I have a similar problem; I have one pandas dataframe and one pandas series:

#storage dataframe
storage_df = pd.DataFrame( { 'name': [ '422', '435' ], 'pmin': [ 5, 2.5 ], 'pmax': [ 8, 7.5 ], 'Tmin': [ 49, 48.1 ], 'Tmax': [ 59.8, 54.9 ] } )
storage_df.index.name = 'storages'

#time basis vector
dimtime = 24 * 4
vectime = pd.Series( np.arange( dimtime ) )
vectime.index.name = 'time'

I want to create a variable in both dimensions:

m = opt.Model()
#variable
content =       m.add_variables( coords = [ storage_df.index, vectime.index ], name = 'content' )
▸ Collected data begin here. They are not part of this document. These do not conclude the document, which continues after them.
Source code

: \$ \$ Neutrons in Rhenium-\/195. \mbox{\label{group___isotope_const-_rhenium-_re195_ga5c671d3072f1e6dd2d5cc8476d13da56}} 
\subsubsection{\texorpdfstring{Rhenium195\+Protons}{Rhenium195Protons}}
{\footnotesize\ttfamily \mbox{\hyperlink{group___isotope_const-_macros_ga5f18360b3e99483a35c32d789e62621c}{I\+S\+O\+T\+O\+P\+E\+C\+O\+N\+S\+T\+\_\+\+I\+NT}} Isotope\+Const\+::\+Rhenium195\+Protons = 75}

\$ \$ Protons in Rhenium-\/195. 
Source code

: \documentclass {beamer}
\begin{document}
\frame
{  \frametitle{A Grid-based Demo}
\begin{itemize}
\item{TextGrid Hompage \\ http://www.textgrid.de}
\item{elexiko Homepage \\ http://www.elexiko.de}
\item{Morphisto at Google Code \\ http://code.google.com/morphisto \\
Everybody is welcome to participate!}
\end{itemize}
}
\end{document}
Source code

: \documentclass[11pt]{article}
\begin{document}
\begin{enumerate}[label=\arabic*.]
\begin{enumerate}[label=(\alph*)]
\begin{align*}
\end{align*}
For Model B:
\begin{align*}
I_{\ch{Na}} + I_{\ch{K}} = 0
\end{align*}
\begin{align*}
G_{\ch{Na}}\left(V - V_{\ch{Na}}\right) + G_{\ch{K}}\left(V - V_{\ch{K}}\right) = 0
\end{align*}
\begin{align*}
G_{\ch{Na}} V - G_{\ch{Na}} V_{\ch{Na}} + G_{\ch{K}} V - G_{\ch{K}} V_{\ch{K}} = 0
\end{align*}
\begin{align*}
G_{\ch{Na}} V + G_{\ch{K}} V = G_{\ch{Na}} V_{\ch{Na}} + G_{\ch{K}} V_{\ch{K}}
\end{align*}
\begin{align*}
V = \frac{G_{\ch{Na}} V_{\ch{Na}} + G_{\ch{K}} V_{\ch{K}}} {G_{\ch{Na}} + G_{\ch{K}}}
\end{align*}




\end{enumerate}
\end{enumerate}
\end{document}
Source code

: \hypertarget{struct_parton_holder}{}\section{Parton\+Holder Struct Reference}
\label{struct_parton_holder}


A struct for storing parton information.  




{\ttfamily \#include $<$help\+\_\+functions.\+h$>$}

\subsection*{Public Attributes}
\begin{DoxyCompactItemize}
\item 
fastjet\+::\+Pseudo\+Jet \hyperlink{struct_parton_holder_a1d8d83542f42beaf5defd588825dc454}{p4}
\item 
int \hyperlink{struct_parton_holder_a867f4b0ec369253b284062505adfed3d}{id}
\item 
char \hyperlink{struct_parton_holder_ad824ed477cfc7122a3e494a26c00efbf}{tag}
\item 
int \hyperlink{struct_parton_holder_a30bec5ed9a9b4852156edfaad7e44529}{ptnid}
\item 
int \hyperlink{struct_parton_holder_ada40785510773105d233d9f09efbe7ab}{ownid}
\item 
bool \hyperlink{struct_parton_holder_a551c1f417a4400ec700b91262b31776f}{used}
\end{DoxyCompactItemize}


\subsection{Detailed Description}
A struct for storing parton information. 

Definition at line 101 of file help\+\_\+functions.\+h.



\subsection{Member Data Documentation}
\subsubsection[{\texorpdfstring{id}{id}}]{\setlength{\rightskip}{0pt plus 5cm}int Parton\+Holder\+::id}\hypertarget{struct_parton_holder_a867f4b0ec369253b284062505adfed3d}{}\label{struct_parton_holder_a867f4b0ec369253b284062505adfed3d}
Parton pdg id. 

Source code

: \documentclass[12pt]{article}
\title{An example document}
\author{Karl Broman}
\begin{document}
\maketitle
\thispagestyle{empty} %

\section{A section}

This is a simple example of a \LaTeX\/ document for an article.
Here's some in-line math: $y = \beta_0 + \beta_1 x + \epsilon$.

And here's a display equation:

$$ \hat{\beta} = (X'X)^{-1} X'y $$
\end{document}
and set constraints in one dimension:

#constraint
m.add_constraints(  content >= storage_df[ 'Tmin' ], name = 'content_low' )

I get the following error message (which makes sense):
ValueError: operands could not be broadcast together with shapes (2,) (2,96)

So my question is how to implement such constraints efficiently?

from linopy.

joga4er avatar joga4er commented on August 25, 2024

To clarify the imports:

import linopy as opt
import numpy as np
import pandas as pd

from linopy.

joga4er avatar joga4er commented on August 25, 2024

Sorry for spaming this issue:

The solution is to multiply the variable with one:

#constraint
m.add_constraints(  content * 1 >= storage_df[ 'Tmin' ], name = 'content_low' )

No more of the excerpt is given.